Caros lectores, tenemos el gusto de compartir un breve, pero significativo fragmento del libro «Lógica viva», de Carlos Vaz Ferreira, un manual cuya lectura es obligatoria para interesados en lógica y argumentación jurídica. Dicho esto, ¡que tengan un hermoso día lleno de libros!

Cómo citar: Vaz Ferreira, Carlos. Lógica viva. Lima: Palestra, 2018, pp. 124-129.


Falacias verboideológicas (algunas)

Con este nombre, intencionalmente bastante vago, vamos a estudiar alguna de las falacias que tienen que ver con la relación entre las palabras y las ideas y juicios; entre el lenguaje y el pensamiento.

Conviene que empecemos por referirnos a un debate filosófico cuyo recuerdo nos preparará mejor para nuestro estudio: la polémica de Stuart Mill contra W. Hamilton, que el primero extracta en su Lógica.

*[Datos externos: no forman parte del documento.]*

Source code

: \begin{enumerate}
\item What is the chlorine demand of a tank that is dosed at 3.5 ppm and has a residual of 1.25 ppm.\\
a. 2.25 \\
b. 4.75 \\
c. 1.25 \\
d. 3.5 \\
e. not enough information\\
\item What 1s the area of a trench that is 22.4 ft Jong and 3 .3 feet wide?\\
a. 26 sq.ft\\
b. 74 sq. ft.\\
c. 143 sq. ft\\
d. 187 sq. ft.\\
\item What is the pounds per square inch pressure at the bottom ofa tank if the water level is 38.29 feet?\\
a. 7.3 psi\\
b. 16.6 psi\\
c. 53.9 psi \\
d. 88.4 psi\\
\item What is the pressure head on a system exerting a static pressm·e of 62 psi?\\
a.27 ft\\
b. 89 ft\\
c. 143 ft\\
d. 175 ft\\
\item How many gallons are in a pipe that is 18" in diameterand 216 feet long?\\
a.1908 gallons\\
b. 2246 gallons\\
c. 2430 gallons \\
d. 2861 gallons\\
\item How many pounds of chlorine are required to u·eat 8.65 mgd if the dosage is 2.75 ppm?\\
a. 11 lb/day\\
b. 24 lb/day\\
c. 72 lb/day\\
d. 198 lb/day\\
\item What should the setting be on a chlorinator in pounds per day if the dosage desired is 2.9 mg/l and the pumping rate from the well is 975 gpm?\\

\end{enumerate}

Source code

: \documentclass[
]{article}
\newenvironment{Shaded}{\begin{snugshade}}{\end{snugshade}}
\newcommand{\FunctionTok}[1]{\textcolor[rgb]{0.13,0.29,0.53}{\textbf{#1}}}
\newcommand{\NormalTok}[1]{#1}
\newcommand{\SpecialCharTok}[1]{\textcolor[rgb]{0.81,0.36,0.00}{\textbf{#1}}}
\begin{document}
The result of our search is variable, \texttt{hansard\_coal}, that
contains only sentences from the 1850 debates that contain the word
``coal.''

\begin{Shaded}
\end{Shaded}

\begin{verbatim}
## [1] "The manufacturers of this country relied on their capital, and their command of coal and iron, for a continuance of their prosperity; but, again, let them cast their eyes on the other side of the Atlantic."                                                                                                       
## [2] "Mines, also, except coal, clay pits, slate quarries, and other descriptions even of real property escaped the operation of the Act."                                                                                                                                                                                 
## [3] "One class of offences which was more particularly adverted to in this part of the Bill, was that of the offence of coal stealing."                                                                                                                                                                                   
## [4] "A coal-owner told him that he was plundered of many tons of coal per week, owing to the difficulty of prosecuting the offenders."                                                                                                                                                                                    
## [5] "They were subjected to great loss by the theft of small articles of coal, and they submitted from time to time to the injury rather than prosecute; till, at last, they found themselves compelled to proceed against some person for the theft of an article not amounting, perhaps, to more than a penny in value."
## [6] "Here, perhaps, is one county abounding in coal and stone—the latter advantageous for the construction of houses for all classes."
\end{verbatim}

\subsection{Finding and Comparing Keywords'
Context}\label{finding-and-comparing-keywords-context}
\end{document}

Existe en la lógica tradicional un principio llamado principio del tercero excluido, según el cual, de dos proposiciones contradictorias, una tiene por fuerza que ser verdadera, y falsa la otra. Expuesto en otra forma, que significa lo mismo, dice este principio que una proposición tiene que ser o verdadera o falsa, sin término medio posible.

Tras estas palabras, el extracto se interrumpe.